● **WORK TASK**:
What lines below contain the string "Control"? List them all.

● **INPUT**:
╭──

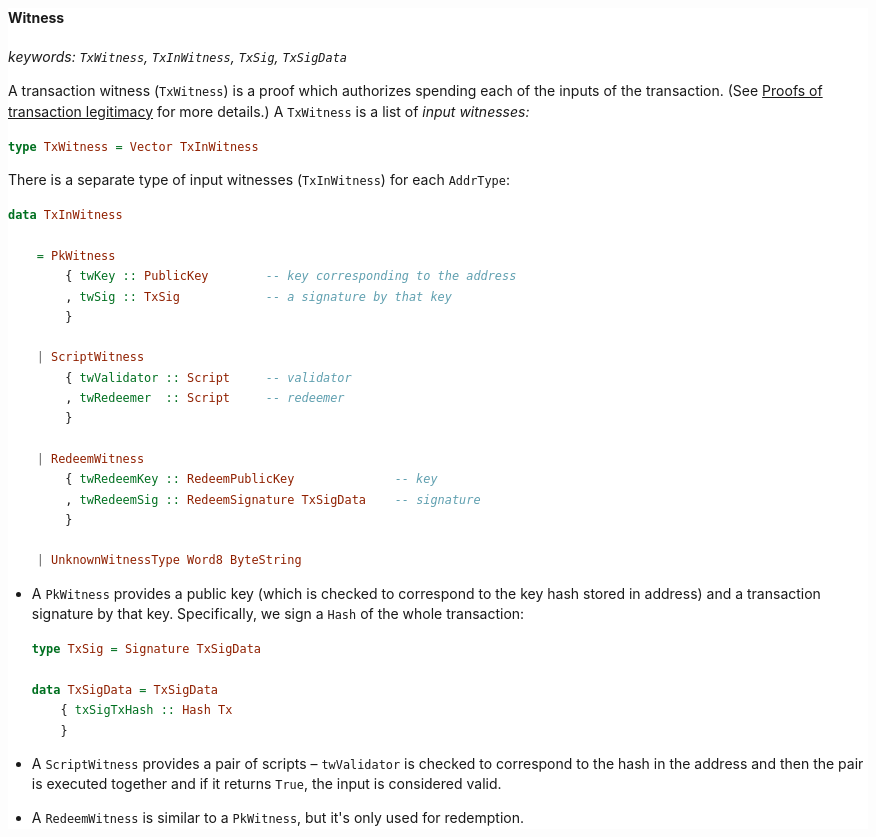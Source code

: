 #### Witness

*keywords: `TxWitness`, `TxInWitness`, `TxSig`, `TxSigData`*

A transaction witness (`TxWitness`) is a proof which authorizes spending
each of the inputs of the transaction.
(See [Proofs of transaction legitimacy][] for more details.) A `TxWitness`
is a list of *input witnesses:*

[Proofs of transaction legitimacy]: https://cardanodocs.com/cardano/transactions/#proofs-of-transaction-legitimacy

```haskell
type TxWitness = Vector TxInWitness
```

There is a separate type of input witnesses (`TxInWitness`) for each
`AddrType`:

```haskell
data TxInWitness

    = PkWitness
        { twKey :: PublicKey        -- key corresponding to the address
        , twSig :: TxSig            -- a signature by that key
        }

    | ScriptWitness
        { twValidator :: Script     -- validator
        , twRedeemer  :: Script     -- redeemer
        }

    | RedeemWitness
        { twRedeemKey :: RedeemPublicKey              -- key
        , twRedeemSig :: RedeemSignature TxSigData    -- signature
        }

    | UnknownWitnessType Word8 ByteString
```

  * A `PkWitness` provides a public key (which is checked to correspond to
    the key hash stored in address) and a transaction signature by that key.
    Specifically, we sign a `Hash` of the whole transaction:
  
    ```haskell
    type TxSig = Signature TxSigData
   
    data TxSigData = TxSigData
        { txSigTxHash :: Hash Tx
        }
    ```

  * A `ScriptWitness` provides a pair of scripts – `twValidator` is checked
    to correspond to the hash in the address and then the pair is executed
    together and if it returns `True`, the input is considered valid.

  * A `RedeemWitness` is similar to a `PkWitness`, but it's only used for
    redemption.


[Transactions in Cardano SL]: https://cardanodocs.com/cardano/transactions/
[Plutus]: https://cardanodocs.com/technical/plutus/introduction/
[RFC 6962]: https://tools.ietf.org/html/rfc6962
[Ouroboros]: https://eprint.iacr.org/2016/889.pdf
[PVSS Implementation in Cardano SL]: https://cardanodocs.com/technical/pvss/
[`pvss-haskell`]: https://github.com/input-output-hk/pvss-haskell
[secret sharing]: https://en.wikipedia.org/wiki/Secret_sharing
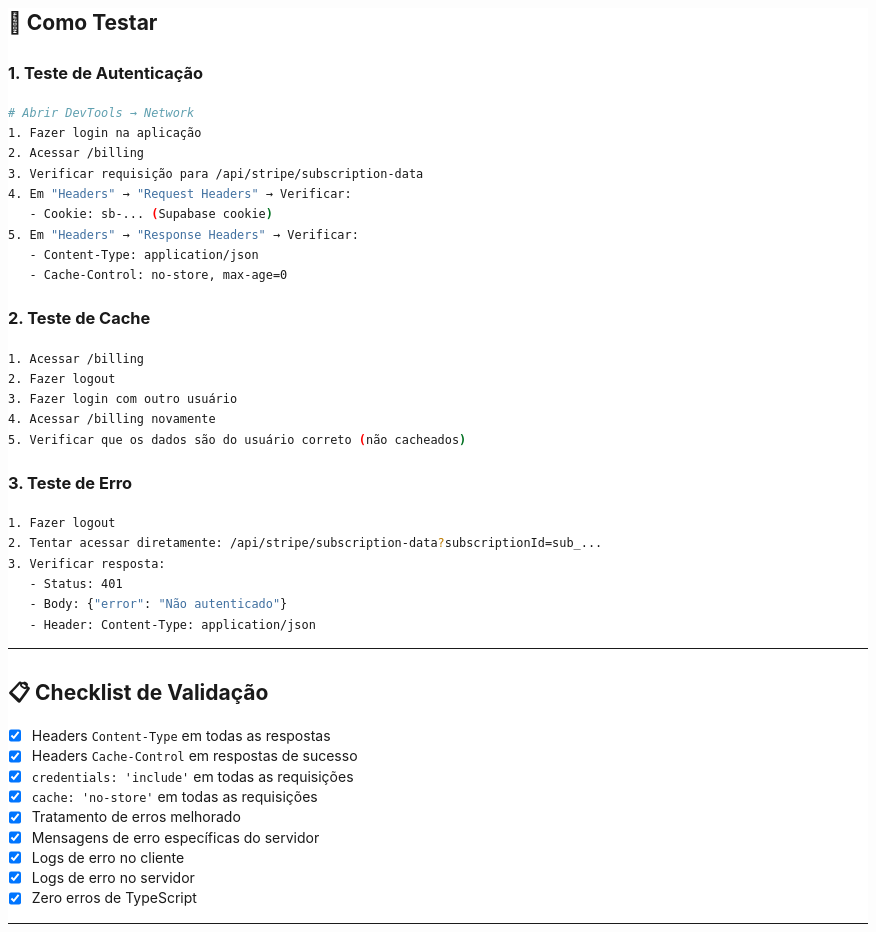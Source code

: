 
## 🧪 Como Testar

### 1. Teste de Autenticação

```bash
# Abrir DevTools → Network
1. Fazer login na aplicação
2. Acessar /billing
3. Verificar requisição para /api/stripe/subscription-data
4. Em "Headers" → "Request Headers" → Verificar:
   - Cookie: sb-... (Supabase cookie)
5. Em "Headers" → "Response Headers" → Verificar:
   - Content-Type: application/json
   - Cache-Control: no-store, max-age=0
```

### 2. Teste de Cache

```bash
1. Acessar /billing
2. Fazer logout
3. Fazer login com outro usuário
4. Acessar /billing novamente
5. Verificar que os dados são do usuário correto (não cacheados)
```

### 3. Teste de Erro

```bash
1. Fazer logout
2. Tentar acessar diretamente: /api/stripe/subscription-data?subscriptionId=sub_...
3. Verificar resposta:
   - Status: 401
   - Body: {"error": "Não autenticado"}
   - Header: Content-Type: application/json
```

---

## 📋 Checklist de Validação

- [x] Headers `Content-Type` em todas as respostas
- [x] Headers `Cache-Control` em respostas de sucesso
- [x] `credentials: 'include'` em todas as requisições
- [x] `cache: 'no-store'` em todas as requisições
- [x] Tratamento de erros melhorado
- [x] Mensagens de erro específicas do servidor
- [x] Logs de erro no cliente
- [x] Logs de erro no servidor
- [x] Zero erros de TypeScript

---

╰──

● **OUTPUT**:
   - Cache-Control: no-store, max-age=0
- [x] Headers `Cache-Control` em respostas de sucesso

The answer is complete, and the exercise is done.